[WORK INSTRUCTION] Your response should contain each line of the data that includes "renvoie".

[Collected data entries]
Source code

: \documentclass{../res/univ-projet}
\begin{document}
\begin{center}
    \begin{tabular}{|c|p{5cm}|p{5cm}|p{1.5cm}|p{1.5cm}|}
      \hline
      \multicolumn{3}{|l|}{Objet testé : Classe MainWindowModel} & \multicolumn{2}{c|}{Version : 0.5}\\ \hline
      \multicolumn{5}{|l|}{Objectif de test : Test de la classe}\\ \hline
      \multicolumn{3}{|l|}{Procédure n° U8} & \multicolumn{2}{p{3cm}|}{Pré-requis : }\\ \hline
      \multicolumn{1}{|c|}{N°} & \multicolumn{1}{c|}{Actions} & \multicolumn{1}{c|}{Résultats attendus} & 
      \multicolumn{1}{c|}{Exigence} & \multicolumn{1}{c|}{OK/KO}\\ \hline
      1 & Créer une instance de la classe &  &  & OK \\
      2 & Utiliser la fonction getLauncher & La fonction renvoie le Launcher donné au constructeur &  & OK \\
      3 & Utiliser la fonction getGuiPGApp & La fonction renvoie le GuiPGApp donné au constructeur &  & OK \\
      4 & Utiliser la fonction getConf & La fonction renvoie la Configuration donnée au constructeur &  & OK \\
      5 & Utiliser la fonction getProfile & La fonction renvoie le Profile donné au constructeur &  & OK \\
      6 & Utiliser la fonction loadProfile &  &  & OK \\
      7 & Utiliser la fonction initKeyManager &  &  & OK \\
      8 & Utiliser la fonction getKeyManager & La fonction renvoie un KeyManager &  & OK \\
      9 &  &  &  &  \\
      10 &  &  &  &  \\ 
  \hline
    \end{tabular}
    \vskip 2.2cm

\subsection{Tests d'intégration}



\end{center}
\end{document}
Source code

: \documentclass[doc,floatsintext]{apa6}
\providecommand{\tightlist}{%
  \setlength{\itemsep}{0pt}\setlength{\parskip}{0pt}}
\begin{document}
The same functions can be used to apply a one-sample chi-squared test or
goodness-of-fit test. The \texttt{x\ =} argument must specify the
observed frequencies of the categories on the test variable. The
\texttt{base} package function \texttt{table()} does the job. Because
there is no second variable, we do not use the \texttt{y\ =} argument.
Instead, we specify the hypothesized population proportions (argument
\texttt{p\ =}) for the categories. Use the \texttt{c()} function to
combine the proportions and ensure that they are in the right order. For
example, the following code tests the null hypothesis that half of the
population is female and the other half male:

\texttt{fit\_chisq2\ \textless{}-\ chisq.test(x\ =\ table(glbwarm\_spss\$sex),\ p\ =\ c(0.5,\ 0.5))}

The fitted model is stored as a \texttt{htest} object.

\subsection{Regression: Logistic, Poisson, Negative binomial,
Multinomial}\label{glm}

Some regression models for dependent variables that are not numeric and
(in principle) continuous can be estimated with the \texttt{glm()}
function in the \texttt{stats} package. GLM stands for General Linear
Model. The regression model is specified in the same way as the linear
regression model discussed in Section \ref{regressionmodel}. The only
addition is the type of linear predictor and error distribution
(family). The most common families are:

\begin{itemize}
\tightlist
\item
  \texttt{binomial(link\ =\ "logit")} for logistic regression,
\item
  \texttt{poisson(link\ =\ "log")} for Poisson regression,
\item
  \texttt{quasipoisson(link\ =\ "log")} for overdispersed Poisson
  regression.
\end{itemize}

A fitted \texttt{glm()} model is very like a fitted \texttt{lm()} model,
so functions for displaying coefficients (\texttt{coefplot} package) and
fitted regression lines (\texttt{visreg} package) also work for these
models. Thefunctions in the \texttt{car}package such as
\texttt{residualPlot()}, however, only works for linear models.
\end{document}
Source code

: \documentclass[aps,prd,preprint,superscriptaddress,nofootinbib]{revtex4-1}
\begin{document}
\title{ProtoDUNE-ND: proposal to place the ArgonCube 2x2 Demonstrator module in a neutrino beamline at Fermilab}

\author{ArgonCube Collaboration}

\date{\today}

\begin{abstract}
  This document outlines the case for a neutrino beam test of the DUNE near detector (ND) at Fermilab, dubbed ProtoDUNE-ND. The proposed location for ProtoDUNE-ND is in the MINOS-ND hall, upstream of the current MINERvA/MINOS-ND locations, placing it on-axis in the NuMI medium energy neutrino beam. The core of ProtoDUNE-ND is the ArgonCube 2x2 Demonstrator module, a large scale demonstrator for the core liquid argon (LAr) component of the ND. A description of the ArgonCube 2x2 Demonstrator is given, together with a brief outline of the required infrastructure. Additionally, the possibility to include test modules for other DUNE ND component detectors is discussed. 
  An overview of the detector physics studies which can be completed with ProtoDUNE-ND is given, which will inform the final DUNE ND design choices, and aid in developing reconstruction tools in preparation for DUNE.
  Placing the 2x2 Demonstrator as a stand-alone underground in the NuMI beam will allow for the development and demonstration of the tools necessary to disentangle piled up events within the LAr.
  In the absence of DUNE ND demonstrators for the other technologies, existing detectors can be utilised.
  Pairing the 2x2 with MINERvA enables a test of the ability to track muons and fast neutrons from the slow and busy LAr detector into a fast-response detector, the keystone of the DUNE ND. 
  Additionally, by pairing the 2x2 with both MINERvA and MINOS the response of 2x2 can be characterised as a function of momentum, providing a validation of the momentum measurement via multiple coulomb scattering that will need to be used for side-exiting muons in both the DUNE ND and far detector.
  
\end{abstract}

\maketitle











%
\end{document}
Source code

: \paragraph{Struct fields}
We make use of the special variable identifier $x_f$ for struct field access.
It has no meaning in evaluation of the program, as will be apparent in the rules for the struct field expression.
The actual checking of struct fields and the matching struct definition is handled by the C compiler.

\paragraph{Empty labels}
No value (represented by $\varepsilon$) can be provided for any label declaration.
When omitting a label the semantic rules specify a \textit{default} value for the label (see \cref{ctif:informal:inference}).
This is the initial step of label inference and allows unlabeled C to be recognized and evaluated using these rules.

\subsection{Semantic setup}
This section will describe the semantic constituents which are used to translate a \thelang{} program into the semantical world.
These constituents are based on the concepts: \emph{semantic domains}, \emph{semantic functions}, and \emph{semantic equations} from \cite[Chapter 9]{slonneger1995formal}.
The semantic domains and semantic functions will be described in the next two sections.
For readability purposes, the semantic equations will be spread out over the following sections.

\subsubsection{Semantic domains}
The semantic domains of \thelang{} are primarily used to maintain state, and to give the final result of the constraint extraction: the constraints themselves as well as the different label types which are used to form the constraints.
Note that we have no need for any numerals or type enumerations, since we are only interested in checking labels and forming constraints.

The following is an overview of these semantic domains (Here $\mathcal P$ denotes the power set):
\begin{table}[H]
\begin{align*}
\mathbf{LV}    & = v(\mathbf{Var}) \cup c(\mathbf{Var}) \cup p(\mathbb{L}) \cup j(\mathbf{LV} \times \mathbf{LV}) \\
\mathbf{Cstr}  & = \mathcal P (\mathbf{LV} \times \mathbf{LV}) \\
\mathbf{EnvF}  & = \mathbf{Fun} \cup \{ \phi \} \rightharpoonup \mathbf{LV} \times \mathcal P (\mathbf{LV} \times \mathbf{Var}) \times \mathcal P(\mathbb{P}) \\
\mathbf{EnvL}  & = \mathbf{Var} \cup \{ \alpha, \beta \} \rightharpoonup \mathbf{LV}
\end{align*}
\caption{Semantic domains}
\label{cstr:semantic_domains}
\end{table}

[ANSWER SECTION]
      2 & Utiliser la fonction getLauncher & La fonction renvoie le Launcher donné au constructeur &  & OK \\
      3 & Utiliser la fonction getGuiPGApp & La fonction renvoie le GuiPGApp donné au constructeur &  & OK \\
      4 & Utiliser la fonction getConf & La fonction renvoie la Configuration donnée au constructeur &  & OK \\
      5 & Utiliser la fonction getProfile & La fonction renvoie le Profile donné au constructeur &  & OK \\
      8 & Utiliser la fonction getKeyManager & La fonction renvoie un KeyManager &  & OK \\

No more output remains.